1 Introduction

This paper proposes a new factor rotation for functional principal components analysis (fPCA). In functional data analysis, the use of principal components has received considerable attention; means of defining principal components were studied in Rice and Silverman (1991) and Silverman (1996) and for sparsely observed curves in Yao et al. (2005a), Peng and Paul (2009) and Paul and Peng (2011). Following carrying out fPCA, one of the most common means of dealing with functional covariates has been by employing principal components scores within multivariate methods. Particular examples include linear models (Yao et al. 2005b; Hall et al. 2006; Goldsmith et al. 2011), as responses (Chiou et al. 2004; Sentürk and Müller 2006) and additive models (Müller and Yao 2008). In some of these cases, interpretation is gained by combining coefficients from the multivariate model with the principal component functions to create a functional parameter—see the functional linear models in Yao et al. (2005b)—but this is not always possible, as in the additive models in Müller and Yao (2008), in which case the model must be interpreted by treating the principal component directions as having particular meanings.

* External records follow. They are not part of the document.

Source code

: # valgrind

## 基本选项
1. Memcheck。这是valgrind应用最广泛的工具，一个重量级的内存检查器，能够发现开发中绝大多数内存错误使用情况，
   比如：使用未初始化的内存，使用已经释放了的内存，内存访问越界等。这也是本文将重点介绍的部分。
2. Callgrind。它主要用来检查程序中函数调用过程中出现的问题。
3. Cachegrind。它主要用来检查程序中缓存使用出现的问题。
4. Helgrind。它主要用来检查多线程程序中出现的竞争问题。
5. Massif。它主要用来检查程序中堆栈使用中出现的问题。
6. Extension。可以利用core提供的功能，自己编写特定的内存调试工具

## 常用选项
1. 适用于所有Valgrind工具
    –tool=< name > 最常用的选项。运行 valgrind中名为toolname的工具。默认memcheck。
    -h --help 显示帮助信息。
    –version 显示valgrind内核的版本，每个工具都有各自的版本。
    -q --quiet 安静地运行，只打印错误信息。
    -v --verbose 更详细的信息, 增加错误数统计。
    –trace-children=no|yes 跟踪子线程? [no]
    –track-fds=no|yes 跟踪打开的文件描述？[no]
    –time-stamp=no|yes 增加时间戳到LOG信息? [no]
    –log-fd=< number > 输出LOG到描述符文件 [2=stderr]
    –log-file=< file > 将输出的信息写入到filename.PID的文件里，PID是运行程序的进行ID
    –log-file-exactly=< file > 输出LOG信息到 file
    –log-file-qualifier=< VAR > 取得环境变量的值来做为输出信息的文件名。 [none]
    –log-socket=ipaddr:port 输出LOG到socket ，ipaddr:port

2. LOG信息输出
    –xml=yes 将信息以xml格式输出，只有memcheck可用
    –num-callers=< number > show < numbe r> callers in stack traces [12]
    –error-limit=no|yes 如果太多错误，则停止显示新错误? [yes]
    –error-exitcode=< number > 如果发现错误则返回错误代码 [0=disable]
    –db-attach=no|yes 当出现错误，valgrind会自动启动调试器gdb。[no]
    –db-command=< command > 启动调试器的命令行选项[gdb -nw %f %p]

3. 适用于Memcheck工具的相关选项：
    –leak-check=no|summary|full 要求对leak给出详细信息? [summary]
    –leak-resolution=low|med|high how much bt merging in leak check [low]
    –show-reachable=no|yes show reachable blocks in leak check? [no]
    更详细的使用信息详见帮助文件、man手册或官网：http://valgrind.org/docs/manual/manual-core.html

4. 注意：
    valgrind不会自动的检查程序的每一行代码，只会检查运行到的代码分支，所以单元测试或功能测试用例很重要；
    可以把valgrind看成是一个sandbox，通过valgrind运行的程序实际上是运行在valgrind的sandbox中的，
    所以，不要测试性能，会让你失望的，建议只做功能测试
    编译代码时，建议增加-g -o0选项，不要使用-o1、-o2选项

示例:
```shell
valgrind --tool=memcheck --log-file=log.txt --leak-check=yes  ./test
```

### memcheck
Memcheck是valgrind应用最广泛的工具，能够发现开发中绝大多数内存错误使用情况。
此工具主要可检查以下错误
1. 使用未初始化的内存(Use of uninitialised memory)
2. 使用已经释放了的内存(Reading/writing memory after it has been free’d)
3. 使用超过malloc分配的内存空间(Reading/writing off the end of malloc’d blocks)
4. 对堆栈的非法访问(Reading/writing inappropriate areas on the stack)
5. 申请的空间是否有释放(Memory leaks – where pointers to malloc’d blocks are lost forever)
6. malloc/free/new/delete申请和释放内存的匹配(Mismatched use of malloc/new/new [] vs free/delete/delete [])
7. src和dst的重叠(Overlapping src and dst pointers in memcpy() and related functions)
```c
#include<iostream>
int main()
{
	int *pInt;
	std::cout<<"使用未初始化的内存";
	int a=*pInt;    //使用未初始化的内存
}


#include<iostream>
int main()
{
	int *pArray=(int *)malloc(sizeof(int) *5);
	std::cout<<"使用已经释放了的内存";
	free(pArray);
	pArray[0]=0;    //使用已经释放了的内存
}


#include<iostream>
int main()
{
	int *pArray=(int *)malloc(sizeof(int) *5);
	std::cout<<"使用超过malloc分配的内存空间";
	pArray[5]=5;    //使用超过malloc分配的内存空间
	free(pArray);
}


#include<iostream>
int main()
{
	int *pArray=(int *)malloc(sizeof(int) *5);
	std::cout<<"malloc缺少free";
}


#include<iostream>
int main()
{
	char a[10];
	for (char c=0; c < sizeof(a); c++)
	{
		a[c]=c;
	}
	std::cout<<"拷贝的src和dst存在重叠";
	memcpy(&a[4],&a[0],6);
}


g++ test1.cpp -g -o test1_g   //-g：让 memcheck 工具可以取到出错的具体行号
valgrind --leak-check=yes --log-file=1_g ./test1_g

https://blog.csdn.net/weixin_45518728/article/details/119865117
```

Despite this interest in fPCA, little has been proposed by the way of factor rotations that might make principal components directions more interpretable. Ramsay and Silverman (2005) examine an extension of the VARIMAX rotation (Kaiser 1958) from multivariate factor analysis which has the tendency to produce components that focus on particular ranges of the domain of the functions. Liu et al. (2012) propose a rotation toward periodic components in a remote sensing example with functions that cover multiple years with a distinct annual signal. Other methods from the multivariate factor rotation literature could be considered, but we have found no other suggested factor rotations that make use of the structure of functional data. In this paper, we propose a rotation toward maximally smooth principal components. These are the directions in which there is greatest predictability over time and which are also more interpretable.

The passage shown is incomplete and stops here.